Problem to solve:
Each line of the listing below containing the word "cache" should be returned.

Given records:
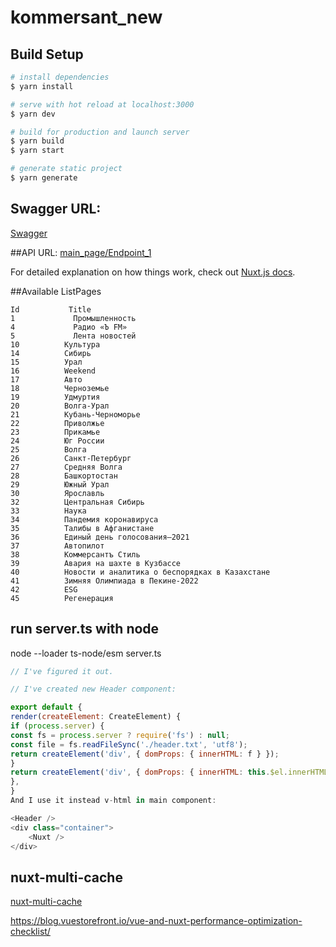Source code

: # kommersant_new

## Build Setup

```bash
# install dependencies
$ yarn install

# serve with hot reload at localhost:3000
$ yarn dev

# build for production and launch server
$ yarn build
$ yarn start

# generate static project
$ yarn generate
```
## Swagger URL:
[Swagger](https://srdkprot.kommersant.ru/swagger/index.html#/)

##API URL: 
[main_page/Endpoint_1](https://srdkprot.kommersant.ru/api/main_page/Endpoint_1)

For detailed explanation on how things work, check out [Nuxt.js docs](https://nuxtjs.org).


##Available ListPages
```
Id           Title
1             Промышленность
4             Радио «Ъ FM»
5             Лента новостей
10          Культура
14          Сибирь
15          Урал
16          Weekend
17          Авто
18          Черноземье
19          Удмуртия
20          Волга-Урал
21          Кубань-Черноморье
22          Приволжье
23          Прикамье
24          Юг России
25          Волга
26          Санкт-Петербург
27          Средняя Волга
28          Башкортостан
29          Южный Урал
30          Ярославль
32          Центральная Сибирь
33          Наука
34          Пандемия коронавируса
35          Талибы в Афганистане
36          Единый день голосования–2021
37          Автопилот
38          Коммерсантъ Стиль
39          Авария на шахте в Кузбассе
40          Новости и аналитика о беспорядках в Казахстане
41          Зимняя Олимпиада в Пекине-2022
42          ESG
45          Регенерация
```

## run server.ts with node
node --loader ts-node/esm server.ts


```js
// I've figured it out.

// I've created new Header component:

export default {
render(createElement: CreateElement) {
if (process.server) {
const fs = process.server ? require('fs') : null;
const file = fs.readFileSync('./header.txt', 'utf8');
return createElement('div', { domProps: { innerHTML: f } });
}
return createElement('div', { domProps: { innerHTML: this.$el.innerHTML } });
},
}
And I use it instead v-html in main component:

<Header />
<div class="container">
    <Nuxt />
</div> 
```

## nuxt-multi-cache
[nuxt-multi-cache](https://nuxt-multi-cache.netlify.app/caches/data)

https://blog.vuestorefront.io/vue-and-nuxt-performance-optimization-checklist/
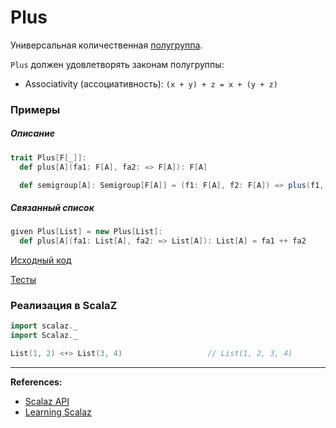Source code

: # Plus

Универсальная количественная [полугруппа](../monoid/semigroup). 

`Plus` должен удовлетворять законам полугруппы:
- Associativity (ассоциативность): `(x + y) + z = x + (y + z)`


### Примеры

##### Описание

```scala
trait Plus[F[_]]:
  def plus[A](fa1: F[A], fa2: => F[A]): F[A]

  def semigroup[A]: Semigroup[F[A]] = (f1: F[A], f2: F[A]) => plus(f1, f2)
```

##### Связанный список

```scala
given Plus[List] = new Plus[List]:
  def plus[A](fa1: List[A], fa2: => List[A]): List[A] = fa1 ++ fa2
```

[Исходный код](https://gitflic.ru/project/artemkorsakov/scalabook/blob?file=examples%2Fsrc%2Fmain%2Fscala%2Ftypeclass%2Fmonad%2FPlus.scala&plain=1)

[Тесты](https://gitflic.ru/project/artemkorsakov/scalabook/blob?file=examples%2Fsrc%2Ftest%2Fscala%2Ftypeclass%2Fmonad%2FPlusSuite.scala)


### Реализация в ScalaZ

```scala
import scalaz._
import Scalaz._

List(1, 2) <+> List(3, 4)                   // List(1, 2, 3, 4)
```


---

**References:**
- [Scalaz API](https://javadoc.io/doc/org.scalaz/scalaz-core_3/7.3.6/scalaz/Plus.html)
- [Learning Scalaz](http://eed3si9n.com/learning-scalaz/MonadPlus.html)
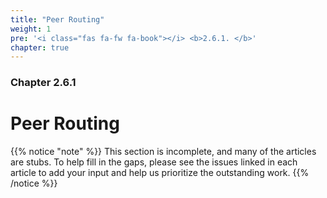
 ```yaml
---
title: "Peer Routing"
weight: 1
pre: '<i class="fas fa-fw fa-book"></i> <b>2.6.1. </b>'
chapter: true
---
```


### Chapter 2.6.1

# Peer Routing

{{% notice "note" %}}
This section is incomplete, and many of the articles are stubs. To help fill in
the gaps, please see the issues linked in each article to add your input and
help us prioritize the outstanding work.
{{% /notice %}}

Solution to the exercise:
## nuxt-multi-cache
[nuxt-multi-cache](https://nuxt-multi-cache.netlify.app/caches/data)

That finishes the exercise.